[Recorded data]

######

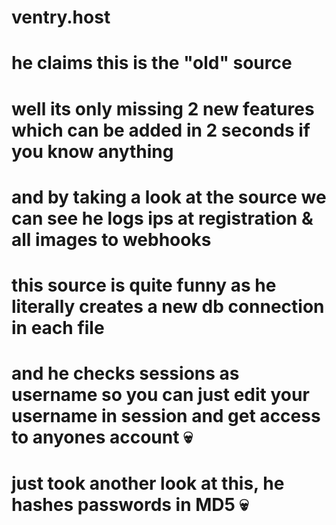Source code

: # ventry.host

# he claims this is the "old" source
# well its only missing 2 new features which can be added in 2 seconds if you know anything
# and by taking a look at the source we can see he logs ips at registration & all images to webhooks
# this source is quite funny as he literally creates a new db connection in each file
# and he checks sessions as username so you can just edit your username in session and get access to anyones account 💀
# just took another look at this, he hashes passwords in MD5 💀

######

Leave out any pictures, please, and quote only the lines from the top of the data through the line that contains "# and he checks".

### PROBLEM SOLUTION
Source code

: # ventry.host

# he claims this is the "old" source
# well its only missing 2 new features which can be added in 2 seconds if you know anything
# and by taking a look at the source we can see he logs ips at registration & all images to webhooks
# this source is quite funny as he literally creates a new db connection in each file
# and he checks sessions as username so you can just edit your username in session and get access to anyones account 💀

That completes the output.